Stored items from a collection
┏━━
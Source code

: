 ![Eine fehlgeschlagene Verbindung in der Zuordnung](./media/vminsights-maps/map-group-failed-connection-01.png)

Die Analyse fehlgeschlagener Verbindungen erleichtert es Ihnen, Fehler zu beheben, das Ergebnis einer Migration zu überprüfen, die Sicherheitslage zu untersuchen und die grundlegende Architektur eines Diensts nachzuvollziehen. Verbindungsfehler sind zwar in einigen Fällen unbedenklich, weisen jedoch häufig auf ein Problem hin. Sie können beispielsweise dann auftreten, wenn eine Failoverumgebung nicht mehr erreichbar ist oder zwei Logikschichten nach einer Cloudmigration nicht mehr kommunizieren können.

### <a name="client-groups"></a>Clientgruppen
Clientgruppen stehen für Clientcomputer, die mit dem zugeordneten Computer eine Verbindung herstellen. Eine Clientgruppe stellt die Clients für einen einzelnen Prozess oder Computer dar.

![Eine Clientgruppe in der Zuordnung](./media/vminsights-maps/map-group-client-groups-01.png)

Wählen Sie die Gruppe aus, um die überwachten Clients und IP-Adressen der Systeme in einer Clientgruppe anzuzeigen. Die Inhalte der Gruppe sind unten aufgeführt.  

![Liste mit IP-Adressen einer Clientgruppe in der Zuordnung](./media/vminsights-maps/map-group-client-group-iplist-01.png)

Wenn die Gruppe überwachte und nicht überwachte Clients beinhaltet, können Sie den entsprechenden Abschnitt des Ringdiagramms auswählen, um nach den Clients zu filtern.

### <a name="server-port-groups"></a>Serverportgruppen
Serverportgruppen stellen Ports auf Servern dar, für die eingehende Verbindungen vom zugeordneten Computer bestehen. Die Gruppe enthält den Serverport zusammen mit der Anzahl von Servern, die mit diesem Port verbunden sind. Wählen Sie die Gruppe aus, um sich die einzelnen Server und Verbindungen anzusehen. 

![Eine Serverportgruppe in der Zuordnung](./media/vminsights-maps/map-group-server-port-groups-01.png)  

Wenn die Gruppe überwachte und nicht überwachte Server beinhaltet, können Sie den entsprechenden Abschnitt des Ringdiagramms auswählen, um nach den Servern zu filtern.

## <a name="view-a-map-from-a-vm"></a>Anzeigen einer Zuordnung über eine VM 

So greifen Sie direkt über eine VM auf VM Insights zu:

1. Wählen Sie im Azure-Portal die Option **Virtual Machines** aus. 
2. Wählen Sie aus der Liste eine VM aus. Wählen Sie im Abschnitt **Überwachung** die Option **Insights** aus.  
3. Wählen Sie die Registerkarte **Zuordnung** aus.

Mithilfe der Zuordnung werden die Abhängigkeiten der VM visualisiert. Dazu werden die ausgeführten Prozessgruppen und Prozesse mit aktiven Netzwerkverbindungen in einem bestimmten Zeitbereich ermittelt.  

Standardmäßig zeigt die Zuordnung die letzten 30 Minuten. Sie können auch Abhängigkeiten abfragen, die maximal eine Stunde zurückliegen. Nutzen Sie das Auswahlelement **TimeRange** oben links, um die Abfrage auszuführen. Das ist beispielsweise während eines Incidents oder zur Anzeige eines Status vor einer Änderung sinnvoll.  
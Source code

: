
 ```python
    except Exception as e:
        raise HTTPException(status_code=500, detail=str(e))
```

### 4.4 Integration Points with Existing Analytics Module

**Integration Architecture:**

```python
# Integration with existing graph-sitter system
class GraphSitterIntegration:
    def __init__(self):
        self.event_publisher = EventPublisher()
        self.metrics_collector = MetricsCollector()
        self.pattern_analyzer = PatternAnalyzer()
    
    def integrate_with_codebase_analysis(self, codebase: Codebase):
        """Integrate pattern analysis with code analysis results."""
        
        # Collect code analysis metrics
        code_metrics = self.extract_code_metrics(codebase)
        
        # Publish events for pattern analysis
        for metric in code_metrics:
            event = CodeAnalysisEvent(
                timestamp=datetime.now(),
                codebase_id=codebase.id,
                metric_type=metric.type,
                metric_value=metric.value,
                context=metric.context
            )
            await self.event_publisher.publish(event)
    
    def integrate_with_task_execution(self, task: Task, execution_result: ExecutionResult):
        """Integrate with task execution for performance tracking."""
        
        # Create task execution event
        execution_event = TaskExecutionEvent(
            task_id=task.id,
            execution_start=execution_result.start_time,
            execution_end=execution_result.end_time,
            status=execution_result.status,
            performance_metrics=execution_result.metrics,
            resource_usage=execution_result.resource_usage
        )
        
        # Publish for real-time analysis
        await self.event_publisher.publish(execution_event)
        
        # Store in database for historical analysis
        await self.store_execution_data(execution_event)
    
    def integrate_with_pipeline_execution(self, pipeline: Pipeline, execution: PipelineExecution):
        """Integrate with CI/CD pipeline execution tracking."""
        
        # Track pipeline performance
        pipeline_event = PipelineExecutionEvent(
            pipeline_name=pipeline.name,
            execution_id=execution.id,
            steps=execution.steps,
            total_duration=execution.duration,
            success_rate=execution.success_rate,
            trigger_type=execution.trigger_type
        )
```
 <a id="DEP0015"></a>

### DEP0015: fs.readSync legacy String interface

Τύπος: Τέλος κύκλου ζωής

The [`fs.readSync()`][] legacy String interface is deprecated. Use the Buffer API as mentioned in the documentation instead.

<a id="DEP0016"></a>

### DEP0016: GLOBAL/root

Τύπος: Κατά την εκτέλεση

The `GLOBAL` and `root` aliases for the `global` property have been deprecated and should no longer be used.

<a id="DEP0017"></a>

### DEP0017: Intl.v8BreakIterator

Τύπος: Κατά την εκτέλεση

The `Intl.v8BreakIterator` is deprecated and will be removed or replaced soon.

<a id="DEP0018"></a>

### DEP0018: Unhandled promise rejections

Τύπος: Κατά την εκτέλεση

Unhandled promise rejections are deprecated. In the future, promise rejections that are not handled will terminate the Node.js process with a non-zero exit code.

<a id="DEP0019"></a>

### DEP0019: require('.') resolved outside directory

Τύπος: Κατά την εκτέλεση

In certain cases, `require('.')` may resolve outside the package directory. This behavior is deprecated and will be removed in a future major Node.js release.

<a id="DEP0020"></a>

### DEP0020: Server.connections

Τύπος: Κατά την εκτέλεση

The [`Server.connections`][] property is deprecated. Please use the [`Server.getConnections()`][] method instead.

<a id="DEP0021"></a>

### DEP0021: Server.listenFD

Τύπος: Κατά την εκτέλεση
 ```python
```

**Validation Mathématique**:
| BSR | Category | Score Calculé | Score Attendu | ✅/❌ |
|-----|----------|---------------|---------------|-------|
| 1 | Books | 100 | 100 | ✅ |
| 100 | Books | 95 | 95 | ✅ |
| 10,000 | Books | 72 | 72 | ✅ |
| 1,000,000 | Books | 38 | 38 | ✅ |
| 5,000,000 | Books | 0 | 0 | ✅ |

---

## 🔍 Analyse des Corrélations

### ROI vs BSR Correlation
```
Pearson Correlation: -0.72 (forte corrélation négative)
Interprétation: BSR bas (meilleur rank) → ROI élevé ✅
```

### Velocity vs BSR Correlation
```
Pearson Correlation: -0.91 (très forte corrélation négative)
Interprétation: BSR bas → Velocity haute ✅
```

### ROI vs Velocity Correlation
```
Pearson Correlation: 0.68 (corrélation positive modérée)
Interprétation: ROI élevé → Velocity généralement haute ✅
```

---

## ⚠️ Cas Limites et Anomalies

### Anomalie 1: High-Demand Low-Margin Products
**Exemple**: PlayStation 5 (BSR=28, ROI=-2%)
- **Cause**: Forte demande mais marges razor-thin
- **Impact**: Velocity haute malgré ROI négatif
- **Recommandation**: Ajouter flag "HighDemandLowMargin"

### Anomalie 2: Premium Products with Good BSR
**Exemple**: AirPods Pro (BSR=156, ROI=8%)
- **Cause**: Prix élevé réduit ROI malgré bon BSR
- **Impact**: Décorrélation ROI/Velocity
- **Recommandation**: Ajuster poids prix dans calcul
┗━━
**ASSIGNMENT**
Reproduce the entries exactly, starting at their first line and stopping after the line with "Wenn die Gruppe überwachte und nicht überwachte Server".

**ANSWER FOR THE TASK**
Source code

: ![Eine fehlgeschlagene Verbindung in der Zuordnung](./media/vminsights-maps/map-group-failed-connection-01.png)

Die Analyse fehlgeschlagener Verbindungen erleichtert es Ihnen, Fehler zu beheben, das Ergebnis einer Migration zu überprüfen, die Sicherheitslage zu untersuchen und die grundlegende Architektur eines Diensts nachzuvollziehen. Verbindungsfehler sind zwar in einigen Fällen unbedenklich, weisen jedoch häufig auf ein Problem hin. Sie können beispielsweise dann auftreten, wenn eine Failoverumgebung nicht mehr erreichbar ist oder zwei Logikschichten nach einer Cloudmigration nicht mehr kommunizieren können.

### <a name="client-groups"></a>Clientgruppen
Clientgruppen stehen für Clientcomputer, die mit dem zugeordneten Computer eine Verbindung herstellen. Eine Clientgruppe stellt die Clients für einen einzelnen Prozess oder Computer dar.

![Eine Clientgruppe in der Zuordnung](./media/vminsights-maps/map-group-client-groups-01.png)

Wählen Sie die Gruppe aus, um die überwachten Clients und IP-Adressen der Systeme in einer Clientgruppe anzuzeigen. Die Inhalte der Gruppe sind unten aufgeführt.  

![Liste mit IP-Adressen einer Clientgruppe in der Zuordnung](./media/vminsights-maps/map-group-client-group-iplist-01.png)

Wenn die Gruppe überwachte und nicht überwachte Clients beinhaltet, können Sie den entsprechenden Abschnitt des Ringdiagramms auswählen, um nach den Clients zu filtern.

### <a name="server-port-groups"></a>Serverportgruppen
Serverportgruppen stellen Ports auf Servern dar, für die eingehende Verbindungen vom zugeordneten Computer bestehen. Die Gruppe enthält den Serverport zusammen mit der Anzahl von Servern, die mit diesem Port verbunden sind. Wählen Sie die Gruppe aus, um sich die einzelnen Server und Verbindungen anzusehen. 

![Eine Serverportgruppe in der Zuordnung](./media/vminsights-maps/map-group-server-port-groups-01.png)  

Wenn die Gruppe überwachte und nicht überwachte Server beinhaltet, können Sie den entsprechenden Abschnitt des Ringdiagramms auswählen, um nach den Servern zu filtern.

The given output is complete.